From the line containing "ಸೊರಗಿಸುತ್ತಿರುವ" to the very last line of the data below, transcribe everything exactly and nothing more.
(Input records)
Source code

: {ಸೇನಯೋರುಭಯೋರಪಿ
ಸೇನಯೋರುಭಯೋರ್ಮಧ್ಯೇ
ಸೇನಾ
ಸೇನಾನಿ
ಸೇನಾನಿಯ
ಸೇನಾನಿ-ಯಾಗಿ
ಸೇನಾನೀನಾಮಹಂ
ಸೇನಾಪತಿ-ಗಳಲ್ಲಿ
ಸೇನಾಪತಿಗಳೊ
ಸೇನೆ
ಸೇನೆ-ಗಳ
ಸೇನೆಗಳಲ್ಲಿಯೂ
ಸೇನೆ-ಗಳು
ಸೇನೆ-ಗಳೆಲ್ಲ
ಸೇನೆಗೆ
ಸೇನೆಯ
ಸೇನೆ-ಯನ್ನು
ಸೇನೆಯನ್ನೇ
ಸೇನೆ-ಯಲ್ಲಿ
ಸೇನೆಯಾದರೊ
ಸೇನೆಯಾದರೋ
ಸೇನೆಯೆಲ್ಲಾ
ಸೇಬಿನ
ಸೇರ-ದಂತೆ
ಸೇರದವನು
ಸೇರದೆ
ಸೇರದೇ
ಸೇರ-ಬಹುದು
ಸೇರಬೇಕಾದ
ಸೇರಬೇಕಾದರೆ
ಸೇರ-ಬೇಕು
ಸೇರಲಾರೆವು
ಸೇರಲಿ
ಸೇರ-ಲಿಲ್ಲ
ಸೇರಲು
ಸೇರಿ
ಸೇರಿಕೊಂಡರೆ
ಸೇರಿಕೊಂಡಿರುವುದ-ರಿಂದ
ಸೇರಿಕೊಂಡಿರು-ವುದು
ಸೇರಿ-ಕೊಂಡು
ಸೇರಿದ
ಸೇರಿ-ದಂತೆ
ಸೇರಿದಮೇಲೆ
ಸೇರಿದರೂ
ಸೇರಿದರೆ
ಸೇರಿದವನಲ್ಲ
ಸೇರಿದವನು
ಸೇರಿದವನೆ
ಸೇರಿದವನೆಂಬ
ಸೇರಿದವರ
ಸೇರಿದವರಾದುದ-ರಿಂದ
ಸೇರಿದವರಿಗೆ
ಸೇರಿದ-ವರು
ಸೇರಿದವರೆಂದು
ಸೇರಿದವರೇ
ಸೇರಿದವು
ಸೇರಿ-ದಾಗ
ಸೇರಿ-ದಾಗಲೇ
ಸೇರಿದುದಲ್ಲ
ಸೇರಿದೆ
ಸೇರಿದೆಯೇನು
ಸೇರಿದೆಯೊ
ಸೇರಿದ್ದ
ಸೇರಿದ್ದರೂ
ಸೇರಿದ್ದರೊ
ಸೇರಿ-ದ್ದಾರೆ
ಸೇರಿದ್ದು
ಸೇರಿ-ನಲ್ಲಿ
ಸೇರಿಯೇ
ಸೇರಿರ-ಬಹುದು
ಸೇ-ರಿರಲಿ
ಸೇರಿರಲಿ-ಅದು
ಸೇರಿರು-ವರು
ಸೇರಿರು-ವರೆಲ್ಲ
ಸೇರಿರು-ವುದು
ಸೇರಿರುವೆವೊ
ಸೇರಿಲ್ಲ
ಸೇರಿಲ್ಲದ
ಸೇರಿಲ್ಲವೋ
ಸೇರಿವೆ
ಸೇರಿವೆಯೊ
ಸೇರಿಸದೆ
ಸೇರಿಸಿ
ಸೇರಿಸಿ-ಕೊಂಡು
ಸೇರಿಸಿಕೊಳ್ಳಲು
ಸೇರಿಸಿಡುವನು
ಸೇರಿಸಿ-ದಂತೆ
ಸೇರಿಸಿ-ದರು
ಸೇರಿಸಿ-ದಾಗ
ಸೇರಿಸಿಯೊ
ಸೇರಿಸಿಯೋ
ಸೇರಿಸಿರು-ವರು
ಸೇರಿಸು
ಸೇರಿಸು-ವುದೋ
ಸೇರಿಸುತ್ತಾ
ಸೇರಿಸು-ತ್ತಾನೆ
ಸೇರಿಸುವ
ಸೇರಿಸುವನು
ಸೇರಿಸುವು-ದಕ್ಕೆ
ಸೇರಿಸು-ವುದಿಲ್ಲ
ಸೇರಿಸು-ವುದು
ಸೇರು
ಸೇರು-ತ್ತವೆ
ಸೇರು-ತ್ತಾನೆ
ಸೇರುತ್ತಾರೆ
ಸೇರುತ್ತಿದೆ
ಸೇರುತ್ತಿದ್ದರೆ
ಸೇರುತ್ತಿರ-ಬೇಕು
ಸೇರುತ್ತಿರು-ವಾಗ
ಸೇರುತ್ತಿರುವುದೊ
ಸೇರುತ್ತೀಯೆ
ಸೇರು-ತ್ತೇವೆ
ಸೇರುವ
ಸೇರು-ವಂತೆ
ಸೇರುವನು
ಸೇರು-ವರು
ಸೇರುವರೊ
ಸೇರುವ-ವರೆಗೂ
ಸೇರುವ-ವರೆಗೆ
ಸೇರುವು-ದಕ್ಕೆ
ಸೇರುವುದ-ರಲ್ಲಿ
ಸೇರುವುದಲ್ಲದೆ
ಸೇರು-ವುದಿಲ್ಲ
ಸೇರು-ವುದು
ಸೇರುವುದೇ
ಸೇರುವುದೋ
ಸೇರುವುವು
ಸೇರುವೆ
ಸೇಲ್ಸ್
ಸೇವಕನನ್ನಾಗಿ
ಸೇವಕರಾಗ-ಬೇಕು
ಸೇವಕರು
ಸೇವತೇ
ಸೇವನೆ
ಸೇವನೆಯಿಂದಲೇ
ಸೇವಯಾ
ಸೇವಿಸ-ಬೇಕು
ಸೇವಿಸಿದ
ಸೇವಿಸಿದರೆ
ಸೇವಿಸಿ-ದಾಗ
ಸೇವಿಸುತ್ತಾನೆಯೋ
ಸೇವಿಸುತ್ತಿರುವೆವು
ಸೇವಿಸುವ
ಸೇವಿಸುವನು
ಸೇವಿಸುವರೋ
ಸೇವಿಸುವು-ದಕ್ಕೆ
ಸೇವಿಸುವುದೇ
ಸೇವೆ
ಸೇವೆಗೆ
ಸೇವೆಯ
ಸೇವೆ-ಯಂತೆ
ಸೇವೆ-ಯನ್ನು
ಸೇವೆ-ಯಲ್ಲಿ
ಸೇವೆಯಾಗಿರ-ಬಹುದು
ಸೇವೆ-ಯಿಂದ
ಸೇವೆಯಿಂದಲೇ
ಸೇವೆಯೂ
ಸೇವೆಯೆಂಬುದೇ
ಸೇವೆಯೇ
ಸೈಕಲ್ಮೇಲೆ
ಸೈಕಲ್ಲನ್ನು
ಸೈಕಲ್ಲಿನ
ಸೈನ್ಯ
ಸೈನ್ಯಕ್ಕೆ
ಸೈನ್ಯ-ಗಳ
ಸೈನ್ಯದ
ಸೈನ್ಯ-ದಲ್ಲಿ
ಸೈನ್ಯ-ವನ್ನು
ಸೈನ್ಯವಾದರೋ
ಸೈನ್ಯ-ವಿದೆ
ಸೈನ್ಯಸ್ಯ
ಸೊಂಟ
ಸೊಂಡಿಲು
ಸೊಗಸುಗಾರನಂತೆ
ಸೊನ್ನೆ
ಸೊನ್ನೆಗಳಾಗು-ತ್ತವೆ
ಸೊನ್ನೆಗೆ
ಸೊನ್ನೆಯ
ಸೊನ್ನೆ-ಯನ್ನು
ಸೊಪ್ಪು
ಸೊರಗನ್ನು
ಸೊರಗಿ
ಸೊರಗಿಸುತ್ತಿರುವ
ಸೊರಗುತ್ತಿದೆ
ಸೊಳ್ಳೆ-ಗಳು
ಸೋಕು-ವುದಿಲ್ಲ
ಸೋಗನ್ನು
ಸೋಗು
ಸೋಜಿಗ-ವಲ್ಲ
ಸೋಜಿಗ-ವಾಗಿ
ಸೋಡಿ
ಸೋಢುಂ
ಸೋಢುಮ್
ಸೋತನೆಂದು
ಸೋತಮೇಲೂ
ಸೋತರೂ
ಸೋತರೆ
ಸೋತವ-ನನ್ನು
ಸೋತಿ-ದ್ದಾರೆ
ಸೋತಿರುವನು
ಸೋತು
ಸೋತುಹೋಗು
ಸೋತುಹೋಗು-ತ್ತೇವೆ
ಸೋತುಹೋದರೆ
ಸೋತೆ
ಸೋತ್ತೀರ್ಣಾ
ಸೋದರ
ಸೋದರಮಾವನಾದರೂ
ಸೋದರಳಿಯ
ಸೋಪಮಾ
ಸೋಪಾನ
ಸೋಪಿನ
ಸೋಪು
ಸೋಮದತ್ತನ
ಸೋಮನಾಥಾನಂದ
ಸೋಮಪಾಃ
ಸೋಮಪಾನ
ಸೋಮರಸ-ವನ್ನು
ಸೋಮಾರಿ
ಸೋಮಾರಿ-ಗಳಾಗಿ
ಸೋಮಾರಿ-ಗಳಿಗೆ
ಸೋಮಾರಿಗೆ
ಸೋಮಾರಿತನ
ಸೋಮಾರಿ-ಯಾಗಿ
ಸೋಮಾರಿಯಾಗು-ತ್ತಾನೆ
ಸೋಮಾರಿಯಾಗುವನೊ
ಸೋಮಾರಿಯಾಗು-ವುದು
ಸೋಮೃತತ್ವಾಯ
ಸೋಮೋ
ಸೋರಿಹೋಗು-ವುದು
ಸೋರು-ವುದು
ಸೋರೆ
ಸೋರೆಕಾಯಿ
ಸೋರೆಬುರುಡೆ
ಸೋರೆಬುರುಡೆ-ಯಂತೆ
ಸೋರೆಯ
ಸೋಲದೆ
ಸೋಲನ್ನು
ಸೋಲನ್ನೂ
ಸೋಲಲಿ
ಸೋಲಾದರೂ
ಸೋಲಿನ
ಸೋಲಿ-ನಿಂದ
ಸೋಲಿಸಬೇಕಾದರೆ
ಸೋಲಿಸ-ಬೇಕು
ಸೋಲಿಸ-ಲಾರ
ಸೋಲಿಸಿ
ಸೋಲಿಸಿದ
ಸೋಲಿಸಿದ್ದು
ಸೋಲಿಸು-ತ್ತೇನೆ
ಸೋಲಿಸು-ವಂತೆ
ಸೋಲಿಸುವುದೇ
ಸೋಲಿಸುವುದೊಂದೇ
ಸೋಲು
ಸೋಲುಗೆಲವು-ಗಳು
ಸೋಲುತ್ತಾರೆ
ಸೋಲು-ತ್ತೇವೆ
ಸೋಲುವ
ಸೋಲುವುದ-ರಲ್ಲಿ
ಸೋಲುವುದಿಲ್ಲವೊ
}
(End Input records)
# Solution:
ಸೊರಗಿಸುತ್ತಿರುವ
ಸೊರಗುತ್ತಿದೆ
ಸೊಳ್ಳೆ-ಗಳು
ಸೋಕು-ವುದಿಲ್ಲ
ಸೋಗನ್ನು
ಸೋಗು
ಸೋಜಿಗ-ವಲ್ಲ
ಸೋಜಿಗ-ವಾಗಿ
ಸೋಡಿ
ಸೋಢುಂ
ಸೋಢುಮ್
ಸೋತನೆಂದು
ಸೋತಮೇಲೂ
ಸೋತರೂ
ಸೋತರೆ
ಸೋತವ-ನನ್ನು
ಸೋತಿ-ದ್ದಾರೆ
ಸೋತಿರುವನು
ಸೋತು
ಸೋತುಹೋಗು
ಸೋತುಹೋಗು-ತ್ತೇವೆ
ಸೋತುಹೋದರೆ
ಸೋತೆ
ಸೋತ್ತೀರ್ಣಾ
ಸೋದರ
ಸೋದರಮಾವನಾದರೂ
ಸೋದರಳಿಯ
ಸೋಪಮಾ
ಸೋಪಾನ
ಸೋಪಿನ
ಸೋಪು
ಸೋಮದತ್ತನ
ಸೋಮನಾಥಾನಂದ
ಸೋಮಪಾಃ
ಸೋಮಪಾನ
ಸೋಮರಸ-ವನ್ನು
ಸೋಮಾರಿ
ಸೋಮಾರಿ-ಗಳಾಗಿ
ಸೋಮಾರಿ-ಗಳಿಗೆ
ಸೋಮಾರಿಗೆ
ಸೋಮಾರಿತನ
ಸೋಮಾರಿ-ಯಾಗಿ
ಸೋಮಾರಿಯಾಗು-ತ್ತಾನೆ
ಸೋಮಾರಿಯಾಗುವನೊ
ಸೋಮಾರಿಯಾಗು-ವುದು
ಸೋಮೃತತ್ವಾಯ
ಸೋಮೋ
ಸೋರಿಹೋಗು-ವುದು
ಸೋರು-ವುದು
ಸೋರೆ
ಸೋರೆಕಾಯಿ
ಸೋರೆಬುರುಡೆ
ಸೋರೆಬುರುಡೆ-ಯಂತೆ
ಸೋರೆಯ
ಸೋಲದೆ
ಸೋಲನ್ನು
ಸೋಲನ್ನೂ
ಸೋಲಲಿ
ಸೋಲಾದರೂ
ಸೋಲಿನ
ಸೋಲಿ-ನಿಂದ
ಸೋಲಿಸಬೇಕಾದರೆ
ಸೋಲಿಸ-ಬೇಕು
ಸೋಲಿಸ-ಲಾರ
ಸೋಲಿಸಿ
ಸೋಲಿಸಿದ
ಸೋಲಿಸಿದ್ದು
ಸೋಲಿಸು-ತ್ತೇನೆ
ಸೋಲಿಸು-ವಂತೆ
ಸೋಲಿಸುವುದೇ
ಸೋಲಿಸುವುದೊಂದೇ
ಸೋಲು
ಸೋಲುಗೆಲವು-ಗಳು
ಸೋಲುತ್ತಾರೆ
ಸೋಲು-ತ್ತೇವೆ
ಸೋಲುವ
ಸೋಲುವುದ-ರಲ್ಲಿ
ಸೋಲುವುದಿಲ್ಲವೊ
}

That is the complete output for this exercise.